Work order:
Whenever a line below holds the word "vercel", count it; please give only the final number.
━━━━━ Stored data ━━━━━
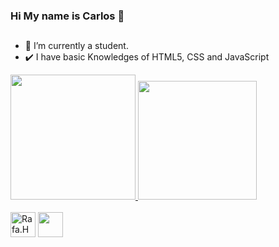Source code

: ### Hi My name is Carlos 👋
##
- 🔭 I’m currently a student.
- ✔️ I have basic Knowledges of HTML5, CSS and JavaScript
<div>
  <a href="https://github.com/Csanz0">
  <img height="200em" src="https://github-readme-stats.vercel.app/api?username=Csanz0&show_icons=true&theme=aura&include_all_commits"/>
   <img height="190em" src="https://github-readme-stats.vercel.app/api/top-langs/?username=Csanz0&layout=compact&lang_counts=10&theme=aura"/>
    </a>
</div>
<div style="display: inline_block"> <br/>
<img  width="40px" align="center" src="https://cdn.jsdelivr.net/gh/devicons/devicon/icons/html5/html5-original.svg" alt="Rafa.HTML5"/>
<img width="40px" align="center"src="https://cdn.jsdelivr.net/gh/devicons/devicon/icons/css3/css3-original.svg" />
</div>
━━━━━
Expected output:
2